**Goal of the exercise:** Print every entry below exactly, leaving out the pictures.

Stored items:
============

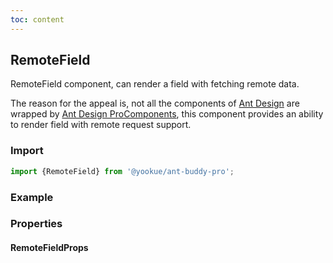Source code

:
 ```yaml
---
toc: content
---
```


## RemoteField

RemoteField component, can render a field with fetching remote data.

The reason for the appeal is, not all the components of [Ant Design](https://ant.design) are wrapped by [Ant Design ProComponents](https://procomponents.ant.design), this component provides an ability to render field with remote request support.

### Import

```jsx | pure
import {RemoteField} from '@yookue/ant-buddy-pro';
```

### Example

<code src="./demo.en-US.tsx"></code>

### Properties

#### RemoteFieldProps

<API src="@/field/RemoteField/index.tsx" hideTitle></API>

============

**Completed task:**
Source code

:
 ```yaml
---
toc: content
---
```


## RemoteField

RemoteField component, can render a field with fetching remote data.

The reason for the appeal is, not all the components of [Ant Design](https://ant.design) are wrapped by [Ant Design ProComponents](https://procomponents.ant.design), this component provides an ability to render field with remote request support.

### Import

```jsx | pure
import {RemoteField} from '@yookue/ant-buddy-pro';
```

### Example

<code src="./demo.en-US.tsx"></code>

### Properties

#### RemoteFieldProps

<API src="@/field/RemoteField/index.tsx" hideTitle></API>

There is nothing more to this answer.